The creaky old instrument had a dark green finish with a matching headstock and blue racing stripes. And you can almost see what’s underneath that, as various chips and wear spots have exposed parts of the wood underneath.
It was an early set for Ghost of a Saber Tooth Tiger on Friday – the first of the day at Coachella’s Outdoor Theatre – and guitarist Robbie Mangano rocked out on his red flame top Stratocaster with a rosewood fingerboard. It was such a beautiful instrument that it shined brightly amid the afternoon sun.
The War on Drugs frontman Adam Granduciel pulled out an amazing Japanese 12-string Stratocaster midway through his band’s soaring Friday set.
Granduciel actually came across the instrument in Asheville, N.C. and knew he had to take it home.

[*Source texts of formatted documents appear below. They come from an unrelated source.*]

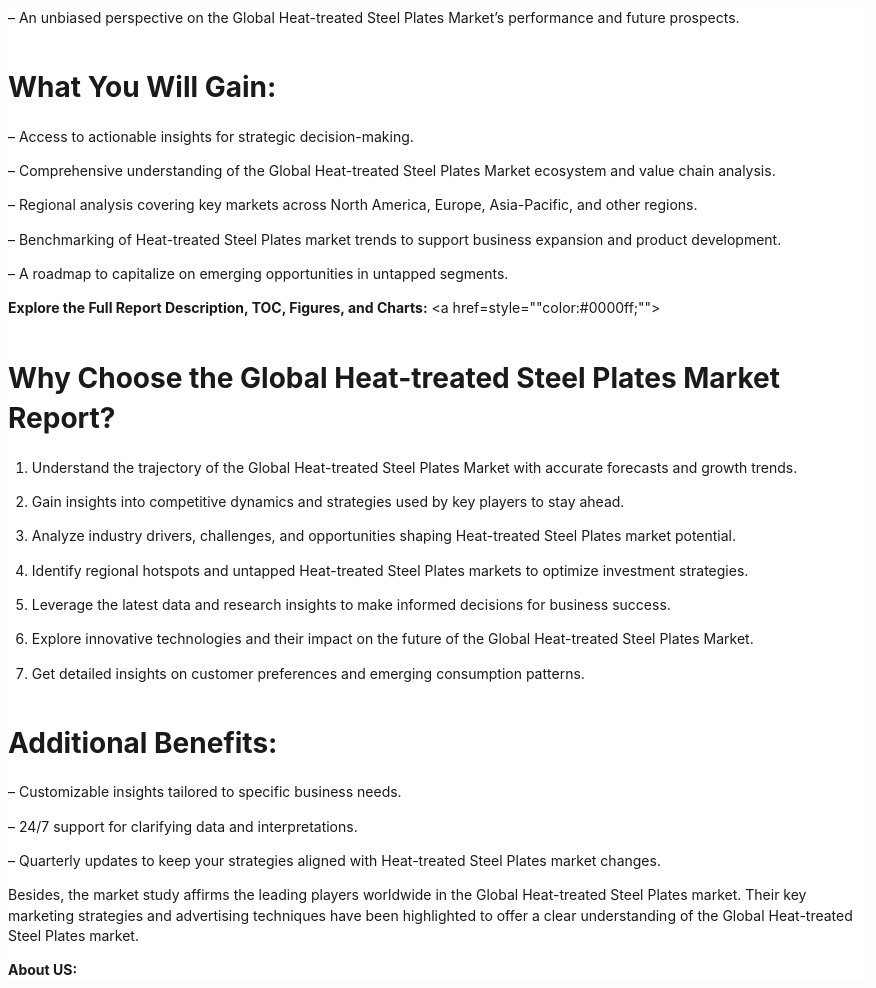 – An unbiased perspective on the Global Heat-treated Steel Plates Market’s performance and future prospects.

# <strong>What You Will Gain:</strong>

– Access to actionable insights for strategic decision-making.

– Comprehensive understanding of the Global Heat-treated Steel Plates Market ecosystem and value chain analysis.

– Regional analysis covering key markets across North America, Europe, Asia-Pacific, and other regions.

– Benchmarking of Heat-treated Steel Plates market trends to support business expansion and product development.

– A roadmap to capitalize on emerging opportunities in untapped segments.

<strong>Explore the Full Report Description, TOC, Figures, and Charts:</strong>
<a href=style=""color:#0000ff;""></a>

# <strong>Why Choose the Global Heat-treated Steel Plates Market Report?</strong>

1. Understand the trajectory of the Global Heat-treated Steel Plates Market with accurate forecasts and growth trends.

2. Gain insights into competitive dynamics and strategies used by key players to stay ahead.

3. Analyze industry drivers, challenges, and opportunities shaping Heat-treated Steel Plates market potential.

4. Identify regional hotspots and untapped Heat-treated Steel Plates markets to optimize investment strategies.

5. Leverage the latest data and research insights to make informed decisions for business success.

6. Explore innovative technologies and their impact on the future of the Global Heat-treated Steel Plates Market.

7. Get detailed insights on customer preferences and emerging consumption patterns.

# <strong>Additional Benefits:</strong>

– Customizable insights tailored to specific business needs.

– 24/7 support for clarifying data and interpretations.

– Quarterly updates to keep your strategies aligned with Heat-treated Steel Plates market changes.

Besides, the market study affirms the leading players worldwide in the Global Heat-treated Steel Plates market. Their key marketing strategies and advertising techniques have been highlighted to offer a clear understanding of the Global Heat-treated Steel Plates market.

<strong><strong>About US</strong>:</strong>
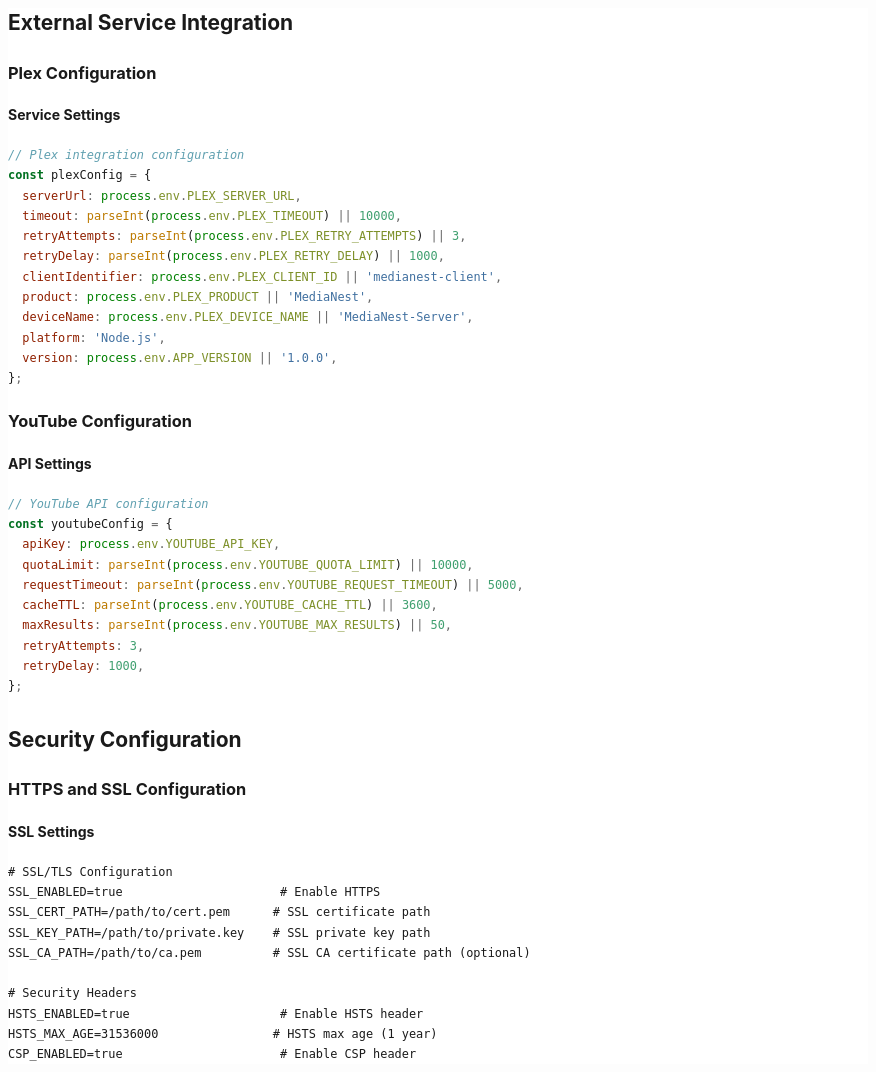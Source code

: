 ## External Service Integration

### Plex Configuration

#### Service Settings

```javascript
// Plex integration configuration
const plexConfig = {
  serverUrl: process.env.PLEX_SERVER_URL,
  timeout: parseInt(process.env.PLEX_TIMEOUT) || 10000,
  retryAttempts: parseInt(process.env.PLEX_RETRY_ATTEMPTS) || 3,
  retryDelay: parseInt(process.env.PLEX_RETRY_DELAY) || 1000,
  clientIdentifier: process.env.PLEX_CLIENT_ID || 'medianest-client',
  product: process.env.PLEX_PRODUCT || 'MediaNest',
  deviceName: process.env.PLEX_DEVICE_NAME || 'MediaNest-Server',
  platform: 'Node.js',
  version: process.env.APP_VERSION || '1.0.0',
};
```

### YouTube Configuration

#### API Settings

```javascript
// YouTube API configuration
const youtubeConfig = {
  apiKey: process.env.YOUTUBE_API_KEY,
  quotaLimit: parseInt(process.env.YOUTUBE_QUOTA_LIMIT) || 10000,
  requestTimeout: parseInt(process.env.YOUTUBE_REQUEST_TIMEOUT) || 5000,
  cacheTTL: parseInt(process.env.YOUTUBE_CACHE_TTL) || 3600,
  maxResults: parseInt(process.env.YOUTUBE_MAX_RESULTS) || 50,
  retryAttempts: 3,
  retryDelay: 1000,
};
```

## Security Configuration

### HTTPS and SSL Configuration

#### SSL Settings

```env
# SSL/TLS Configuration
SSL_ENABLED=true                      # Enable HTTPS
SSL_CERT_PATH=/path/to/cert.pem      # SSL certificate path
SSL_KEY_PATH=/path/to/private.key    # SSL private key path
SSL_CA_PATH=/path/to/ca.pem          # SSL CA certificate path (optional)

# Security Headers
HSTS_ENABLED=true                     # Enable HSTS header
HSTS_MAX_AGE=31536000                # HSTS max age (1 year)
CSP_ENABLED=true                      # Enable CSP header
```
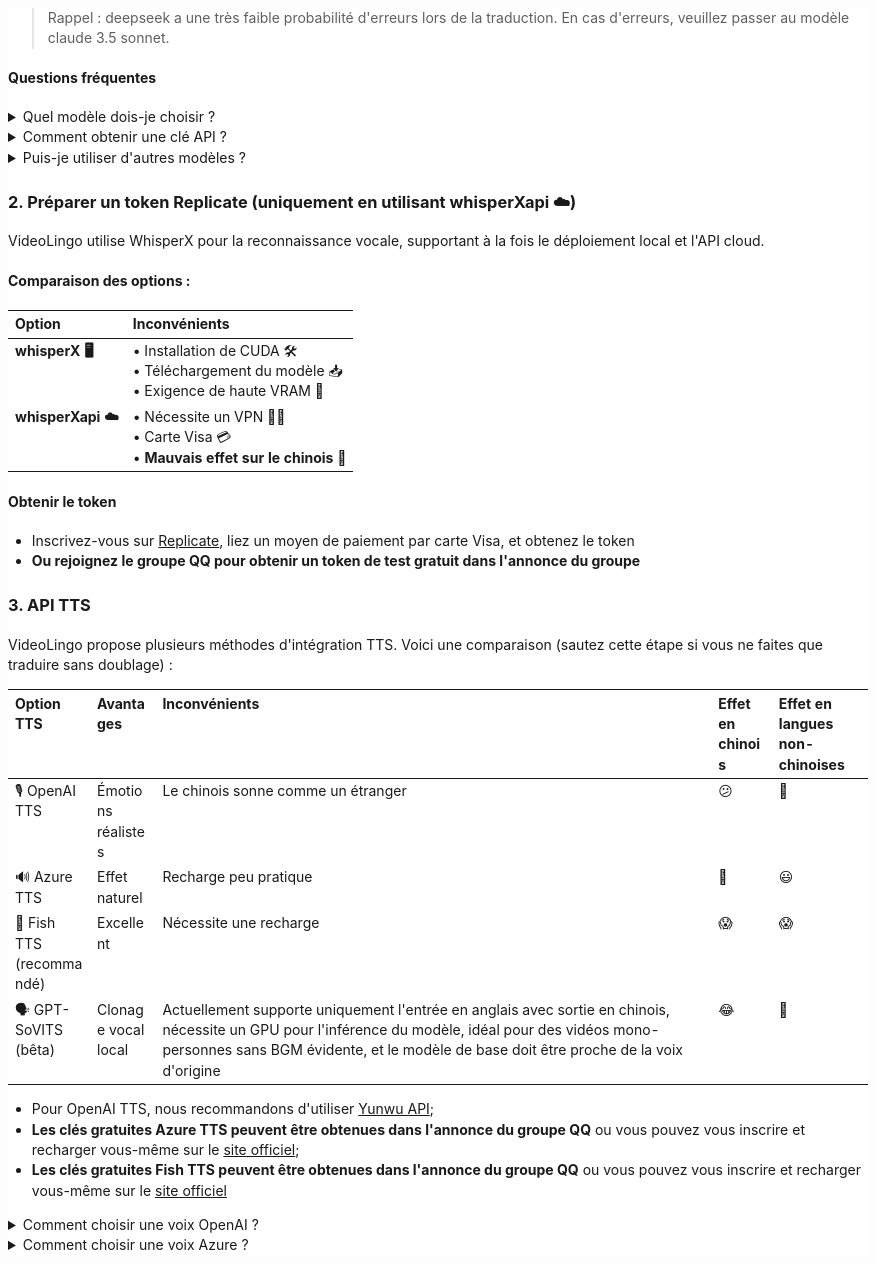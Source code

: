> Rappel : deepseek a une très faible probabilité d'erreurs lors de la traduction. En cas d'erreurs, veuillez passer au modèle claude 3.5 sonnet.

#### Questions fréquentes

<details><summary>Quel modèle dois-je choisir ?</summary></details>

<details><summary>Comment obtenir une clé API ?</summary></details>

<details><summary>Puis-je utiliser d'autres modèles ?</summary></details>

### 2. **Préparer un token Replicate** (uniquement en utilisant whisperXapi ☁️)

VideoLingo utilise WhisperX pour la reconnaissance vocale, supportant à la fois le déploiement local et l'API cloud.
#### Comparaison des options :
| Option | Inconvénients |
|:-----|:-----|
| **whisperX 🖥️** | • Installation de CUDA 🛠️<br>• Téléchargement du modèle 📥<br>• Exigence de haute VRAM 💾 |
| **whisperXapi ☁️** | • Nécessite un VPN 🕵️‍♂️<br>• Carte Visa 💳<br>• **Mauvais effet sur le chinois** 🚫 |

#### Obtenir le token
   - Inscrivez-vous sur [Replicate](https://replicate.com/account/api-tokens), liez un moyen de paiement par carte Visa, et obtenez le token
   - **Ou rejoignez le groupe QQ pour obtenir un token de test gratuit dans l'annonce du groupe**

### 3. **API TTS**
VideoLingo propose plusieurs méthodes d'intégration TTS. Voici une comparaison (sautez cette étape si vous ne faites que traduire sans doublage) :

| Option TTS | Avantages | Inconvénients | Effet en chinois | Effet en langues non-chinoises |
|:---------|:-----|:-----|:---------|:-----------|
| 🎙️ OpenAI TTS | Émotions réalistes | Le chinois sonne comme un étranger | 😕 | 🤩 |
| 🔊 Azure TTS  | Effet naturel | Recharge peu pratique | 🤩 | 😃 |
| 🎤 Fish TTS (recommandé) | Excellent | Nécessite une recharge | 😱 | 😱 |
| 🗣️ GPT-SoVITS (bêta) | Clonage vocal local | Actuellement supporte uniquement l'entrée en anglais avec sortie en chinois, nécessite un GPU pour l'inférence du modèle, idéal pour des vidéos mono-personnes sans BGM évidente, et le modèle de base doit être proche de la voix d'origine | 😂 | 🚫 |

- Pour OpenAI TTS, nous recommandons d'utiliser [Yunwu API](https://yunwu.zeabur.app/register?aff=TXMB);
- **Les clés gratuites Azure TTS peuvent être obtenues dans l'annonce du groupe QQ** ou vous pouvez vous inscrire et recharger vous-même sur le [site officiel](https://learn.microsoft.com/zh-cn/azure/ai-services/speech-service/get-started-text-to-speech?tabs=windows%2Cterminal&pivots=programming-language-python);
- **Les clés gratuites Fish TTS peuvent être obtenues dans l'annonce du groupe QQ** ou vous pouvez vous inscrire et recharger vous-même sur le [site officiel](https://fish.audio/zh-CN/go-api/)

<details><summary>Comment choisir une voix OpenAI ?</summary></details>

<details><summary>Comment choisir une voix Azure ?</summary></details>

“It’s so sick, and it plays so sweet,” he told Guitar World about the 12-stringer. “I went into this guitar store in town to pick up some strings for a friend and I saw this white 12-string. I was like, ‘You gotta be shitting me!” I had to get it.’”
Outlaw country crooner Sturgill Simpson typically plays an acoustic guitar in a live setting, but his sideman Laur Joamet is an avowed Telecaster man.
And when the band performed on Sunday at the Gobi Tent, Joamet wielded his 1974 Tele that he bought about 10 years ago in Estonia. As the story goes, it was in rough shape when he got it, but after a little TLC, it’s been his main axe for a long time. Note how the control panel is flipped, a modification that allows him to play pedal steel swells more easily.
Touché Amoré guitarist Nick Steinhardt drew oohs and aahs for his American Vintage Jazzmaster. The shimmering gem is stock except for its unique Royal Blue Sparkle finish, a great look for the post-hardcore band.